Upon later examination of the CCTA images from our archives, we were able to assess the inflammation at the site of the culprit lesion by transferring the acquisitions to Caristo Diagnostics in Oxford, UK. There, FAI analysis was conducted using patented FAI technology. This analysis revealed severe vascular inflammation at the location of the LAD lesion, with an FAI score of 6 (Figure 4). For a patient aged 49, this score is in the 91st percentile for coronary inflammation, ranking almost the highest among individuals of the same age and gender.

Analysis of coronary inflammation and calculation of fat attenuation index (FAI) at the level of the culprit lesion. Calculated FAI score was 6.0, which falls in the 91st percentile for coronary inflammation, ranking almost the highest among individuals of the same age and gender.
For further evaluation of the plaque characteristics and components of this severe lesion, we utilized our offline workstation, syngo.via Frontier® (Syngo.Via, Siemens Healthineers). This advanced system allowed us to precisely measure various types of plaque volumes. These included the total plaque volume (TPV), calcified plaque volume (CPV), non-calcified plaque volume (NCPV), lipid-rich plaque volume (LRPV), and fibrotic plaque volume (FPV). The analysis highlighted the presence of a mixed plaque in our case. Specifically, the TPV was measured at 344.44 mm3, with a CPV of 23.87 mm3 and an NCPV of 320.57 mm3. Further breakdown of the NCPV revealed an LRPV of 75.03 mm3 and an FPV of 245.54 mm3. All these results are depicted in Figure 5.

Syngo.via Frontier® analysis of the mixed plaque at the proximal LAD
The publication of the case was approved by the ethics committee of the institution.
This case report underscores the link between STEMI and high-risk, inflamed plaques event in patients who exhibit a low CAC score. The discovery of significant stenosis in the LAD, characterized by high-risk anatomical features, was linked with intense inflammation, as shown by FAI analysis. The combination of high-risk anatomical features, vulnerable plaques, and inflammation identified through CCTA can be exceedingly hazardous.
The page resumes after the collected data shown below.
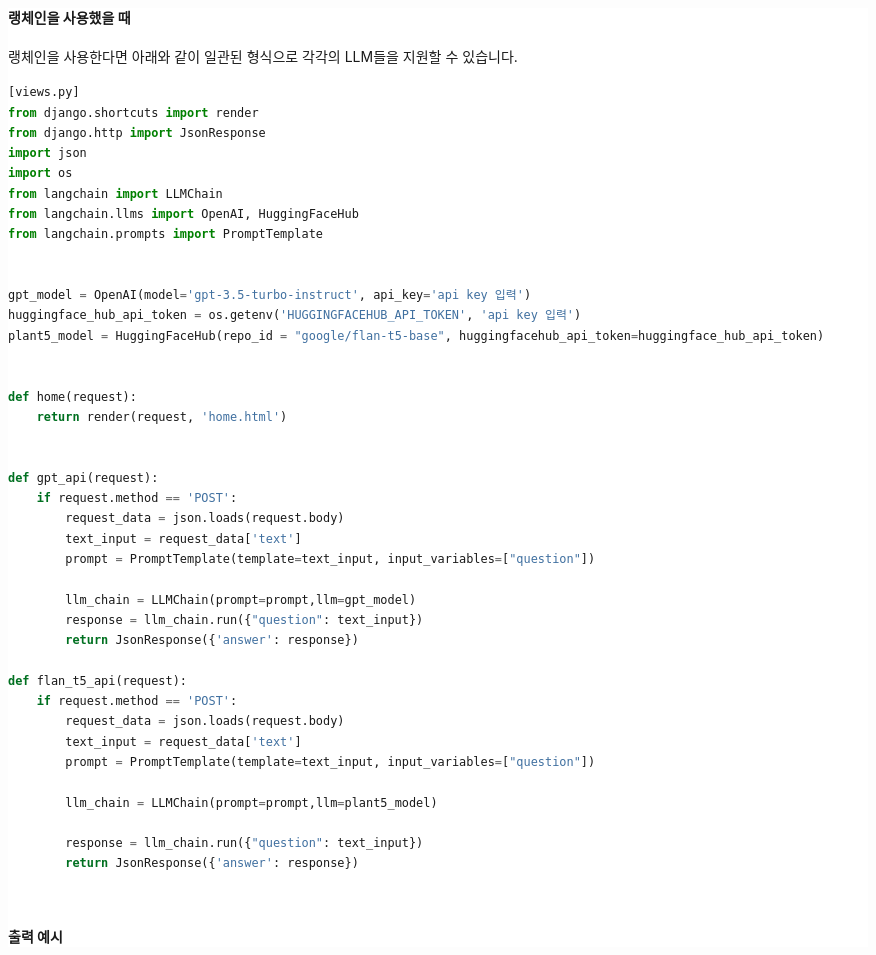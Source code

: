 #### 랭체인을 사용했을 때
랭체인을 사용한다면 아래와 같이 일관된 형식으로 각각의 LLM들을 지원할 수 있습니다.  

```python
[views.py]
from django.shortcuts import render
from django.http import JsonResponse
import json
import os
from langchain import LLMChain
from langchain.llms import OpenAI, HuggingFaceHub
from langchain.prompts import PromptTemplate


gpt_model = OpenAI(model='gpt-3.5-turbo-instruct', api_key='api key 입력')
huggingface_hub_api_token = os.getenv('HUGGINGFACEHUB_API_TOKEN', 'api key 입력')
plant5_model = HuggingFaceHub(repo_id = "google/flan-t5-base", huggingfacehub_api_token=huggingface_hub_api_token)


def home(request):
    return render(request, 'home.html')


def gpt_api(request):
    if request.method == 'POST':
        request_data = json.loads(request.body)
        text_input = request_data['text']
        prompt = PromptTemplate(template=text_input, input_variables=["question"])

        llm_chain = LLMChain(prompt=prompt,llm=gpt_model)
        response = llm_chain.run({"question": text_input})
        return JsonResponse({'answer': response})
    
def flan_t5_api(request):
    if request.method == 'POST':
        request_data = json.loads(request.body)
        text_input = request_data['text']
        prompt = PromptTemplate(template=text_input, input_variables=["question"])

        llm_chain = LLMChain(prompt=prompt,llm=plant5_model)
        
        response = llm_chain.run({"question": text_input})
        return JsonResponse({'answer': response})
```  
<br>  

#### 출력 예시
Individuals with symptoms and multiple risk factors for CAD, such as hypertension and high cholesterol, often find CCTA evaluations beneficial, even with low calcium scores.11,12 This suggests that the mere presence of calcium is insufficient for identifying high-risk coronary plaques. Performing a 128-slice CCTA in this patient is noteworthy for diagnosing coronary artery issues. Its precision remains largely unaffected due to the patient's low CAC score, as only scores above 400 could potentially reduce its accuracy.13 Furthermore, the expert consensus of the Society of Cardiovascular Computed Tomography highlights the effectiveness of CCTA in diagnosing and assessing CAD risk in women, proficiently identifying both obstructive and nonobstructive plaques.14
Plaque morphology is a key factor for predicting cardiovascular events. This is based on the understanding that larger plaque volumes increase the risk of ruptures, potentially leading to myocardial infarction.15,16 The specific type of plaque is equally important, as ruptures are more likely in inflamed plaques, which typically have thin fibrous caps and large necrotic cores, often associated with inflamed PVAT.6,17 Additionally, the use of FAI mapping through CCTA is effective in detecting inflammation in PVAT, and its accuracy remains unaffected by the degree of coronary calcification, systemic inflammation, or the level of stenosis in the coronary lumen.18,19
High-risk features of the coronary plaques associated with increased perivascular inflammation may lead to STEMI within a few hours, even in the context of a low calcium score. Detection of inflammation at the level of epicardial fat may improve the prediction of future cardiovascular events, supporting the need for immediate revascularization in order to prevent an imminent myocardial infarction.